Dwi Wahyudi
Senior Software Engineer (Ruby, Golang, Java)
There is a time when we need to group our data by certain time period in PostgreSQL.
Overview
Let say we have a table named billings
which stores billing informations in our database. It has amount
column that stores the paid amount and paid_at
column that stores when the billing is paid.
We want to get some informations like:
- On each month, how many count of billings do we have?

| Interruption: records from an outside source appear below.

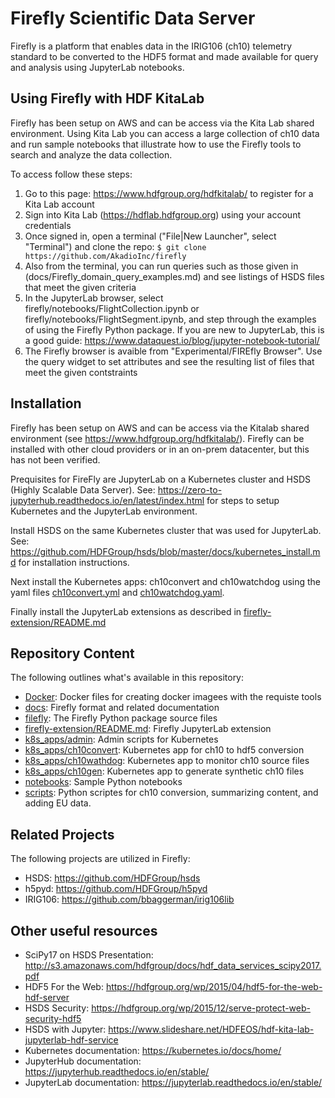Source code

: Firefly Scientific Data Server
==============================

Firefly is a platform that enables data in the IRIG106 (ch10) telemetry standard to be converted to the HDF5 format and made available for query and analysis using JupyterLab notebooks.

Using Firefly with HDF KitaLab
------------------------------

Firefly has been setup on AWS and can be access via the Kita Lab shared environment. Using Kita Lab you can access a large collection of ch10 data and run sample notebooks that illustrate how to use the Firefly tools to search and analyze the data collection.

To access follow these steps:

1. Go to this page: <https://www.hdfgroup.org/hdfkitalab/> to register for a Kita Lab account
2. Sign into Kita Lab (<https://hdflab.hdfgroup.org>) using your account credentials
3. Once signed in, open a terminal ("File|New Launcher", select "Terminal") and clone the repo: `$ git clone https://github.com/AkadioInc/firefly`
4. Also from the terminal, you can run queries such as those given in (docs/Firefly_domain_query_examples.md) and see listings of HSDS files that meet the given criteria
5. In the JupyterLab browser, select firefly/notebooks/FlightCollection.ipynb or firefly/notebooks/FlightSegment.ipynb, and step through the examples of using the Firefly Python package.  If you are new to JupyterLab, this is a good guide: <https://www.dataquest.io/blog/jupyter-notebook-tutorial/>
6. The Firefly browser is avaible from "Experimental/FIREfly Browser". Use the query widget to set attributes and see the resulting list of files that meet the given contstraints


Installation
------------

Firefly has been setup on AWS and can be access via the Kitalab shared environment (see <https://www.hdfgroup.org/hdfkitalab/>).  Firefly can be installed with other cloud providers or in an on-prem datacenter, but this has not been verified.

Prequisites for FireFly are JupyterLab on a Kubernetes cluster and HSDS (Highly Scalable Data Server).  See: <https://zero-to-jupyterhub.readthedocs.io/en/latest/index.html> for steps to setup Kubernetes and the JupyterLab environment.

Install HSDS on the same Kubernetes cluster that was used for JupyterLab.  See: <https://github.com/HDFGroup/hsds/blob/master/docs/kubernetes_install.md> for installation instructions.

Next install the Kubernetes apps: ch10convert and ch10watchdog using the yaml files [ch10convert.yml](k8s_apps/ch10convert/ch10convert.yml) and [ch10watchdog.yaml](k8s_apps/ch10watchdog/ch10watchdog.yml).

Finally install the JupyterLab extensions as described in [firefly-extension/README.md](jupyterlab/firefly-extension/README.md)

Repository Content
------------------

The following outlines what's available in this repository:

* [Docker](docker/README.md): Docker files for creating docker imagees with the requiste tools
* [docs](docs/FIREFly_HDF5_Format.md): Firefly format and related documentation
* [filefly](firefly): The Firefly Python package source files
* [firefly-extension/README.md](jupyterlab/firefly-extension/README.md): Firefly JupyterLab extension
* [k8s_apps/admin](k8s_apps/admin): Admin scripts for Kubernetes
* [k8s_apps/ch10convert](k8s_apps/ch10convert): Kubernetes app for ch10 to hdf5 conversion
* [k8s_apps/ch10wathdog](k8s_apps/ch10watchdog): Kubernetes app to monitor ch10 source files
* [k8s_apps/ch10gen](k8s_apps/ch10gen): Kubernetes app to generate synthetic ch10 files
* [notebooks](notebooks): Sample Python notebooks
* [scripts](scripts): Python scriptes for ch10 conversion, summarizing content, and adding EU data.


Related Projects
----------------

The following projects are utilized in Firefly:

* HSDS: <https://github.com/HDFGroup/hsds>
* h5pyd: <https://github.com/HDFGroup/h5pyd>
* IRIG106: <https://github.com/bbaggerman/irig106lib>

Other useful resources
----------------------

* SciPy17 on HSDS Presentation: <http://s3.amazonaws.com/hdfgroup/docs/hdf_data_services_scipy2017.pdf>
* HDF5 For the Web: <https://hdfgroup.org/wp/2015/04/hdf5-for-the-web-hdf-server>
* HSDS Security: <https://hdfgroup.org/wp/2015/12/serve-protect-web-security-hdf5>
* HSDS with Jupyter: <https://www.slideshare.net/HDFEOS/hdf-kita-lab-jupyterlab-hdf-service>
* Kubernetes documentation: <https://kubernetes.io/docs/home/>
* JupyterHub documentation: <https://jupyterhub.readthedocs.io/en/stable/>
* JupyterLab documentation: <https://jupyterlab.readthedocs.io/en/stable/>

- On each week, how much the billings we pay?
- On each day, what’s the average of the billings we pay?
We have several functions to pick from. DATE_TRUNC
, EXTRACT
and DATE_PART
.
DATE_TRUNC
Function
DATE_TRUNC
function basically truncates the timestamp from the field (by month, week, day or so on).
Let’s go back to first question:
On each month, how many count of billings do we have?
Here’s how we’re going to solve it.
SELECT
COUNT(*) AS count_all,
DATE_TRUNC('month', "billings"."paid_at"::timestamptz AT TIME ZONE 'Etc/UTC')::date AS month
FROM
"billings"
WHERE
("billings"."paid_at" IS NOT NULL)
GROUP BY
DATE_TRUNC('month', "billings"."paid_at"::timestamptz AT TIME ZONE 'Etc/UTC')::date
And here’s the result example:
count_all|month |
---------+----------+
432|2023-03-01|
14|2023-01-01|
30|2022-04-01|
9|2022-09-01|
7|2023-04-01|
10|2023-06-01|
12|2022-07-01|
90|2022-10-01|
44|2022-06-01|
20|2022-08-01|
31|2023-05-01|
65|2022-11-01|
183|2023-02-01|
91|2023-07-01|
10|2023-08-01|
3|2022-12-01|
12|2022-02-01|
108|2022-05-01|
Let’s go to the next question:
On each week, how much the billings we pay?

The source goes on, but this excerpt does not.